To calculate the chemical potential of the charge neutral C substitutionals, we substituted Ga and N atoms with C at selected sites outside the core region in both the compressive and tensile regions of the dislocations. As the reference for the C chemical potential, we used the calculated chemical potential of the C substitutional in a 5 × 3 × 3 orthogonal bulk cell consisting of 360 atoms.

1. Conductive atomic force microscopy (C-AFM)

We employ C-AFM to map areas with enhanced leakage current, while simultaneous AFM measurements show the topography including pits at dislocations. Therefore, as schematically illustrated on the left side of Fig. 1, the needle is grounded and the chuck is set to a negative bias.

In general, the investigated structures behave similar to a diode, whereby the dislocation-free bulk and non-active dislocations show higher forward voltage (VF) than active dislocations. In a first step, we evaluate the VF of the bulk and then stay with the bias below this value so that in C-AFM, only the active dislocations conduct current.

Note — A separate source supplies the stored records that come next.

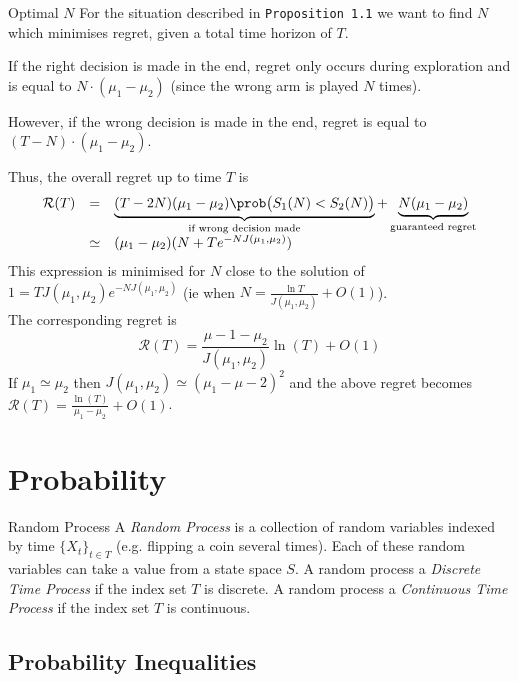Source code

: \documentclass[11pt,a4paper]{article}
\begin{document}
\begin{proposition}{Optimal $N$}
  For the situation described in \texttt{Proposition 1.1} we want to find $N$ which minimises regret, given a total time horizon of $T$.
  \par If the right decision is made in the end, regret only occurs during exploration and is equal to $N\cdot(\mu_1-\mu_2)$ (since the wrong arm is played $N$ times).
  \par However, if the wrong decision is made in the end, regret is equal to $(T-N)\cdot(\mu_1-\mu_2)$.
  \par Thus, the overall regret up to time $T$ is
  \[\begin{array}{rcl}
    \mathcal{R}(T)&=&\underbrace{(T-2N)(\mu_1-\mu_2)\prob\big(S_1(N)<S_2(N)\big)}_{\small\text{if wrong decision made}}+\underbrace{N(\mu_1-\mu_2)}_{\small\text{guaranteed regret}}\\
    &\simeq&(\mu_1-\mu_2)(N+Te^{-NJ(\mu_1,\mu_2)})
  \end{array}\]
  This expression is minimised for $N$ close to the solution of $1=TJ(\mu_1,\mu_2)e^{-NJ(\mu_1,\mu_2)}$ (ie when $N=\frac{\ln T}{J(\mu_1,\mu_2)}+O(1)$).\\
  The corresponding regret is
  \[ \mathcal{R}(T)=\frac{\mu-1-\mu_2}{J(\mu_1,\mu_2)}\ln(T)+O(1) \]
  If $\mu_1\simeq\mu_2$ then $J(\mu_1,\mu_2)\simeq(\mu_1-\mu-2)^2$ and the above regret becomes $\mathcal{R}(T)=\frac{\ln(T)}{\mu_1-\mu_2}+O(1)$.
\end{proposition}

\section{Probability}

\begin{definition}{Random Process}
  A \textit{Random Process} is a collection of random variables indexed by time $\{X_t\}_{t\in T}$ (e.g. flipping a coin several times). Each of these random variables can take a value from a state space $S$. A random process a \textit{Discrete Time Process} if the index set $T$ is discrete. A random process a \textit{Continuous Time Process} if the index set $T$ is continuous.
\end{definition}

\subsection{Probability Inequalities}
\end{document}
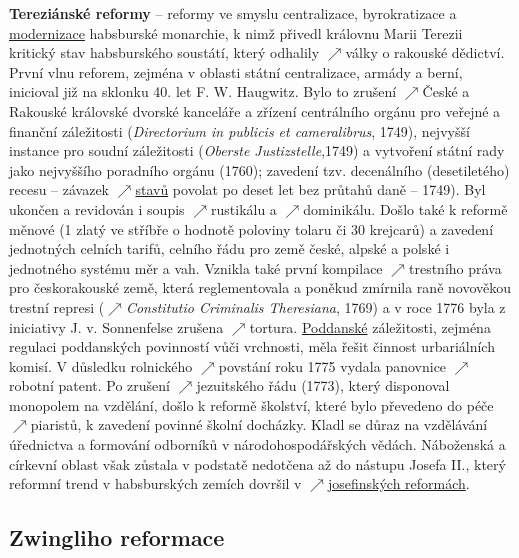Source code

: \documentclass{article}
\begin{document}
  {\bf Tereziánské reformy} -- reformy ve smyslu centralizace, byrokratizace a \hyperref[sec:modernizace]{modernizace} habsburské monarchie, k nimž přivedl královnu Marii Terezii kritický stav habsburského soustátí, který odhalily $\nearrow$války o rakouské dědictví. První vlnu reforem, zejména v oblasti státní centralizace, armády a berní, inicioval již na sklonku 40. let F. W. Haugwitz. Bylo to zrušení $\nearrow$České a Rakouské královské dvorské kanceláře a zřízení centrálního orgánu pro veřejné a finanční záležitosti ({\it Directorium in publicis et cameralibrus}, 1749), nejvyšší instance pro soudní záležitosti ({\it Oberste Justizstelle},1749) a vytvoření státní rady jako nejvyššího poradního orgánu (1760); zavedení tzv. decenálního (desetiletého) recesu -- závazek $\nearrow$\hyperref[sec:stavy]{stavů} povolat po deset let bez průtahů daně -- 1749). Byl ukončen a revidován i soupis $\nearrow$rustikálu a $\nearrow$dominikálu. Došlo také k reformě měnové (1 zlatý ve stříbře o hodnotě poloviny tolaru či 30 krejcarů) a zavedení jednotných celních tarifů, celního řádu pro země české, alpské a polské i jednotného systému měr a vah. Vznikla také první kompilace $\nearrow$trestního práva pro českorakouské země, která reglementovala a poněkud zmírnila raně novověkou trestní represi ($\nearrow${\it Constitutio Criminalis Theresiana}, 1769) a v roce 1776 byla z iniciativy J. v. Sonnenfelse zrušena $\nearrow$tortura. \hyperref[sec:poddanstvi]{Poddanské} záležitosti, zejména regulaci poddanských povinností vůči vrchnosti, měla řešit činnost urbariálních komisí. V důsledku rolnického $\nearrow$povstání roku 1775 vydala panovnice $\nearrow$robotní patent. Po zrušení $\nearrow$jezuitského řádu (1773), který disponoval monopolem na vzdělání, došlo k reformě školství, které bylo převedeno do péče $\nearrow$piaristů, k zavedení povinné školní docházky. Kladl se důraz na vzdělávání úřednictva a formování odborníků v národohospodářských vědách. Náboženská a církevní oblast však zůstala v podstatě nedotčena až do nástupu Josefa II., který reformní trend v habsburských zemích dovršil v $\nearrow$\hyperref[sec:josefinskeReformy]{josefinských reformách}.

  \subsection*{Zwingliho reformace~\cite{Hroch:}}
  \label{sec:zwinglihoReformace}
\end{document}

Figure 2 compares the AFM surface topography in (a) with its C-AFM vertical leakage current mapping in (b). Note that the isolated spots of vertical leakage current coincide one-to-one with particular dislocations. We specifically did not choose ambiguous spots, which could potentially correlate with multiple dislocations. The highlighted box in Fig. 2 schematically shows part of the afterward extracted TEM lamella. D1 indicates the electrically active dislocation that corresponds with the isolated leakage current spot in the C-AFM current map.

FIG. 2.

(a) AFM surface topography and (b) simultaneously recorded C-AFM vertical leakage current mapping using a bias of 2.8 V.

FIG. 2.

(a) AFM surface topography and (b) simultaneously recorded C-AFM vertical leakage current mapping using a bias of 2.8 V.

Close modal

2. Electron beam induced current (EBIC)

For EBIC analyses, 20 nm thick, 100 μm diameter sized semi-transparent ohmic Ti/Au top contacts are deposited. This electrode is contacted via a nanoprobe needle biased to −10 V and the chuck is set to ground. Leakage current is confined within the GaN:C layer beneath the metal contact, whereas it laterally distributes in nGaN over the entire sample, rendering the impedance of the bottom layers under nGaN negligible. As schematically illustrated on the right side of Fig. 1, for EBIC analysis an electron beam penetrates through the semi-transparent contact into the reverse biased GaN:C/nGaN bilayer. Using an electron beam voltage of 5 kV, electrons propagate approximately 200 nm into the sample and generate electron–hole pairs within this volume. Internal electric fields separate electrons and holes, and let them propagate to the anode and cathode, respectively. This is measured as current, giving this technique its commonly used name “electron beam induced current.” In previous publications,24,33 we described in more detail how local variations in resistivity as well as the trapping behavior, e.g., due to higher defect densities, can alter the measured current and result in locally enhanced currents. In the following, we refer to these regions with enhanced current as “EBIC spots” or “electrically active regions.”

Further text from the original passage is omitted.